Search code examples
yqlvespa

Batch check document existence in Vespa


I have a list of docid and want to check if they exist in Vespa. If so, return a specific field of that docid. Currently, I'm doing this sequentially. Sample code in Python:

import requests
doc_urlbase = 'http://localhost:8080/document/v1/test/test'
docid_list = [1,2,3,4,5]
for docid in docid_list:
    doc_url = '{}/{}'.format(doc_urlbase, i)
    req = requests.get(doc_url)
    if req.status_code == 200:
        # docid is in Vespa, save the field value
    else:
        # display not found

I'm hoping there's a better way to do so, and return an array/map as result.
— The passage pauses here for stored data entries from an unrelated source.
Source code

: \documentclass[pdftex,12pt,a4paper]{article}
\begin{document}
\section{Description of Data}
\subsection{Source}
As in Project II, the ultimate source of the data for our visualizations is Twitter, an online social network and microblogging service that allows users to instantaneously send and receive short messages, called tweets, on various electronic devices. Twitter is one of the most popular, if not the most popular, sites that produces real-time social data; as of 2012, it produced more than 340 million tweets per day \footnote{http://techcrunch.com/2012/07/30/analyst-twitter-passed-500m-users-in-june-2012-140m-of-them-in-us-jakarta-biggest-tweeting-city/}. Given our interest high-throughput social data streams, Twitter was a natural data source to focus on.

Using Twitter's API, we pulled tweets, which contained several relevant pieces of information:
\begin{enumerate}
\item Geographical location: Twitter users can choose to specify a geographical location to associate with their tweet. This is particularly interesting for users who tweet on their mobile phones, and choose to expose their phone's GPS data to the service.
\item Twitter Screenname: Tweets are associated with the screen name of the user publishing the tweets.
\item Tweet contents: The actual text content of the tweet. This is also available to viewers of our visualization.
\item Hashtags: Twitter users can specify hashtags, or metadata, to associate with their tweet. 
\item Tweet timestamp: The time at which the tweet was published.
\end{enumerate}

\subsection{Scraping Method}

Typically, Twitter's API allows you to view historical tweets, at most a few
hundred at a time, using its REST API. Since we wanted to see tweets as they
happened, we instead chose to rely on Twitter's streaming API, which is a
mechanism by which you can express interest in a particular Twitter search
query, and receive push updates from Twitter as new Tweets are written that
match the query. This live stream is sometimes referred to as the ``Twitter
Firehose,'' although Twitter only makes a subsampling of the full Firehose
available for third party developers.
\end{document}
Something like:

Query given:
    docid_list = [1,2,3,4,5]

Return:
    {
        1: "field value",
        2: "field value",
        3: "",             # not in Vespa
        4: "field value",
        5: "field value",
    }

Thanks!


Solution

  • If your list is large relative to corpus you can use vespa-visit to quickly dump all ids and then match the sets

    I assume that is not the case. If you do this frequently, you can create a Component like Searcher or Handler that you POST the id list to. In the Component, use Java Document API to Get each ID, and create a Hit for each match. Each such Get will be in ms range, so will be quicker - the tradeoff you will have to write some code.

    You can also run the same code from a standalone Java program.